**Goal of the exercise:** Below are some records. Print all of them exactly as they appear.
[[ Data shown, beginning ]]
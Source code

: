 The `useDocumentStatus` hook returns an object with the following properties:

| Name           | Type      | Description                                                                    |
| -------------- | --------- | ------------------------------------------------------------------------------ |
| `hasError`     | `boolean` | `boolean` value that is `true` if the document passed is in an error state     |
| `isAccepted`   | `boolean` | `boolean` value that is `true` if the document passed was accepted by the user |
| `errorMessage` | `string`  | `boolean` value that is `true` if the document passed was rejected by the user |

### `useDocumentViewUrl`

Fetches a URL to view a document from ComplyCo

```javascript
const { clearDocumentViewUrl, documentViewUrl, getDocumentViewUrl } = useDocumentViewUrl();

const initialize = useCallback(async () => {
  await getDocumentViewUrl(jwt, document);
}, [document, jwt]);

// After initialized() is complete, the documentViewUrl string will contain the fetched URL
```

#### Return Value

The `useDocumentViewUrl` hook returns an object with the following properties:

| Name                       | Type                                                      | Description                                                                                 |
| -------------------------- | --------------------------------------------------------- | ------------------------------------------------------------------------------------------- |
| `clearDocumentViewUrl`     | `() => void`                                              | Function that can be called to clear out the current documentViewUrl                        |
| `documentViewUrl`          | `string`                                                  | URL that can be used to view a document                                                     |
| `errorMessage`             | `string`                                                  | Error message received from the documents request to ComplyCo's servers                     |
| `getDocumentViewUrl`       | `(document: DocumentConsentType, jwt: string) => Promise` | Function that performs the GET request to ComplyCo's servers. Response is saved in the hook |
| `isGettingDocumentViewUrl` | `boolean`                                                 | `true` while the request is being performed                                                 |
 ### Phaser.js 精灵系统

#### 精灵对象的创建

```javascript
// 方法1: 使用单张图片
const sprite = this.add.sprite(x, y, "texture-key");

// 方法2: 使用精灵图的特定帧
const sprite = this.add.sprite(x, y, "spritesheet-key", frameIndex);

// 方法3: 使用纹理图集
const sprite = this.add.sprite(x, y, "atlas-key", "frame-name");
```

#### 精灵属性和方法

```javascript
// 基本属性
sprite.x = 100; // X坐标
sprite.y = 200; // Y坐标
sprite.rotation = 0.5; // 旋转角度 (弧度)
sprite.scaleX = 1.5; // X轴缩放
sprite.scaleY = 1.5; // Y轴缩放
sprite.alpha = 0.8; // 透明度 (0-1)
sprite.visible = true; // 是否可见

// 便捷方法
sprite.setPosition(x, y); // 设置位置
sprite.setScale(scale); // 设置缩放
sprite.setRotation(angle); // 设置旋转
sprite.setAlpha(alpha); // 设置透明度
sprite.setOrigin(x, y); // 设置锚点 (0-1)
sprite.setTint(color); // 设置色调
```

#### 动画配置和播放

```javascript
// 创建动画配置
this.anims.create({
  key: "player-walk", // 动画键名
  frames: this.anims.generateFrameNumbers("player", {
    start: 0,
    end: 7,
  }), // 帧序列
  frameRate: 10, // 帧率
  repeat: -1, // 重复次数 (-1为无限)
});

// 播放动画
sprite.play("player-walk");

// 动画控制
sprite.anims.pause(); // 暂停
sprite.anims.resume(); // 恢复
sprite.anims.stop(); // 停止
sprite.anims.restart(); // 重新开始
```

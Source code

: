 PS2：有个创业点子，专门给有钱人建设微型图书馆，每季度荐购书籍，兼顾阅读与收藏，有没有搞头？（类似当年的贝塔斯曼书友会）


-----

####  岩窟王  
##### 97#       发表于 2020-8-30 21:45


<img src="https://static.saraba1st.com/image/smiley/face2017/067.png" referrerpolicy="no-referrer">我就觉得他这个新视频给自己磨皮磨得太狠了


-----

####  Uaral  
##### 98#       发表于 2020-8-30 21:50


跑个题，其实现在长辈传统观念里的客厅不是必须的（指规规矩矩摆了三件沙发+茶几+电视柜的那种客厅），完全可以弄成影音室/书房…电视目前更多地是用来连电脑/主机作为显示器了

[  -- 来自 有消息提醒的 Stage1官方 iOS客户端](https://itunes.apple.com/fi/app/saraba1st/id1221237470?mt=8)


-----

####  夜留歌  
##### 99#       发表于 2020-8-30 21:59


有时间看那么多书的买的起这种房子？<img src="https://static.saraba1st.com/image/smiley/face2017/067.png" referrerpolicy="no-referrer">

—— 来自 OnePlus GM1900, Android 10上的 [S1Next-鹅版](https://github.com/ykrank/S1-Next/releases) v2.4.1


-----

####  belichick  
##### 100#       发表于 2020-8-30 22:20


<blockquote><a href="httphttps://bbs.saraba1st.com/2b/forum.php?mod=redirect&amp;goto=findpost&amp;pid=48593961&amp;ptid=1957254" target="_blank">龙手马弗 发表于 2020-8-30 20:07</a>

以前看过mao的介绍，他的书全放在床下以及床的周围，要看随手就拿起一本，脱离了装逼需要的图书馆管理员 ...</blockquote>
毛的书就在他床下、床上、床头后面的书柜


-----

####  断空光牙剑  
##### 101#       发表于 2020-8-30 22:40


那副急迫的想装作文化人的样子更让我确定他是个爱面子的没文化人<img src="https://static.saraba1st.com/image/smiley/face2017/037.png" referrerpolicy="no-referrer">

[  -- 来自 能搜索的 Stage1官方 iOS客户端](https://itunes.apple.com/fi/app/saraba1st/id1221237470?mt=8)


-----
[[ Data shown, end ]]
**Answer section:**
Source code

: The `useDocumentStatus` hook returns an object with the following properties:

| Name           | Type      | Description                                                                    |
| -------------- | --------- | ------------------------------------------------------------------------------ |
| `hasError`     | `boolean` | `boolean` value that is `true` if the document passed is in an error state     |
| `isAccepted`   | `boolean` | `boolean` value that is `true` if the document passed was accepted by the user |
| `errorMessage` | `string`  | `boolean` value that is `true` if the document passed was rejected by the user |

### `useDocumentViewUrl`

Fetches a URL to view a document from ComplyCo

```javascript
const { clearDocumentViewUrl, documentViewUrl, getDocumentViewUrl } = useDocumentViewUrl();

const initialize = useCallback(async () => {
  await getDocumentViewUrl(jwt, document);
}, [document, jwt]);

// After initialized() is complete, the documentViewUrl string will contain the fetched URL
```

#### Return Value

The `useDocumentViewUrl` hook returns an object with the following properties:

| Name                       | Type                                                      | Description                                                                                 |
| -------------------------- | --------------------------------------------------------- | ------------------------------------------------------------------------------------------- |
| `clearDocumentViewUrl`     | `() => void`                                              | Function that can be called to clear out the current documentViewUrl                        |
| `documentViewUrl`          | `string`                                                  | URL that can be used to view a document                                                     |
| `errorMessage`             | `string`                                                  | Error message received from the documents request to ComplyCo's servers                     |
| `getDocumentViewUrl`       | `(document: DocumentConsentType, jwt: string) => Promise` | Function that performs the GET request to ComplyCo's servers. Response is saved in the hook |
| `isGettingDocumentViewUrl` | `boolean`                                                 | `true` while the request is being performed                                                 |
 ### Phaser.js 精灵系统

#### 精灵对象的创建

```javascript
// 方法1: 使用单张图片
const sprite = this.add.sprite(x, y, "texture-key");

// 方法2: 使用精灵图的特定帧
const sprite = this.add.sprite(x, y, "spritesheet-key", frameIndex);

// 方法3: 使用纹理图集
const sprite = this.add.sprite(x, y, "atlas-key", "frame-name");
```

#### 精灵属性和方法

```javascript
// 基本属性
sprite.x = 100; // X坐标
sprite.y = 200; // Y坐标
sprite.rotation = 0.5; // 旋转角度 (弧度)
sprite.scaleX = 1.5; // X轴缩放
sprite.scaleY = 1.5; // Y轴缩放
sprite.alpha = 0.8; // 透明度 (0-1)
sprite.visible = true; // 是否可见

// 便捷方法
sprite.setPosition(x, y); // 设置位置
sprite.setScale(scale); // 设置缩放
sprite.setRotation(angle); // 设置旋转
sprite.setAlpha(alpha); // 设置透明度
sprite.setOrigin(x, y); // 设置锚点 (0-1)
sprite.setTint(color); // 设置色调
```

#### 动画配置和播放

```javascript
// 创建动画配置
this.anims.create({
  key: "player-walk", // 动画键名
  frames: this.anims.generateFrameNumbers("player", {
    start: 0,
    end: 7,
  }), // 帧序列
  frameRate: 10, // 帧率
  repeat: -1, // 重复次数 (-1为无限)
});

// 播放动画
sprite.play("player-walk");

// 动画控制
sprite.anims.pause(); // 暂停
sprite.anims.resume(); // 恢复
sprite.anims.stop(); // 停止
sprite.anims.restart(); // 重新开始
```

Source code

: PS2：有个创业点子，专门给有钱人建设微型图书馆，每季度荐购书籍，兼顾阅读与收藏，有没有搞头？（类似当年的贝塔斯曼书友会）


-----

####  岩窟王  
##### 97#       发表于 2020-8-30 21:45


<img src="https://static.saraba1st.com/image/smiley/face2017/067.png" referrerpolicy="no-referrer">我就觉得他这个新视频给自己磨皮磨得太狠了


-----

####  Uaral  
##### 98#       发表于 2020-8-30 21:50


跑个题，其实现在长辈传统观念里的客厅不是必须的（指规规矩矩摆了三件沙发+茶几+电视柜的那种客厅），完全可以弄成影音室/书房…电视目前更多地是用来连电脑/主机作为显示器了

[  -- 来自 有消息提醒的 Stage1官方 iOS客户端](https://itunes.apple.com/fi/app/saraba1st/id1221237470?mt=8)


-----

####  夜留歌  
##### 99#       发表于 2020-8-30 21:59


有时间看那么多书的买的起这种房子？<img src="https://static.saraba1st.com/image/smiley/face2017/067.png" referrerpolicy="no-referrer">

—— 来自 OnePlus GM1900, Android 10上的 [S1Next-鹅版](https://github.com/ykrank/S1-Next/releases) v2.4.1


-----

####  belichick  
##### 100#       发表于 2020-8-30 22:20


<blockquote><a href="httphttps://bbs.saraba1st.com/2b/forum.php?mod=redirect&amp;goto=findpost&amp;pid=48593961&amp;ptid=1957254" target="_blank">龙手马弗 发表于 2020-8-30 20:07</a>

以前看过mao的介绍，他的书全放在床下以及床的周围，要看随手就拿起一本，脱离了装逼需要的图书馆管理员 ...</blockquote>
毛的书就在他床下、床上、床头后面的书柜


-----

####  断空光牙剑  
##### 101#       发表于 2020-8-30 22:40


那副急迫的想装作文化人的样子更让我确定他是个爱面子的没文化人<img src="https://static.saraba1st.com/image/smiley/face2017/037.png" referrerpolicy="no-referrer">

[  -- 来自 能搜索的 Stage1官方 iOS客户端](https://itunes.apple.com/fi/app/saraba1st/id1221237470?mt=8)


-----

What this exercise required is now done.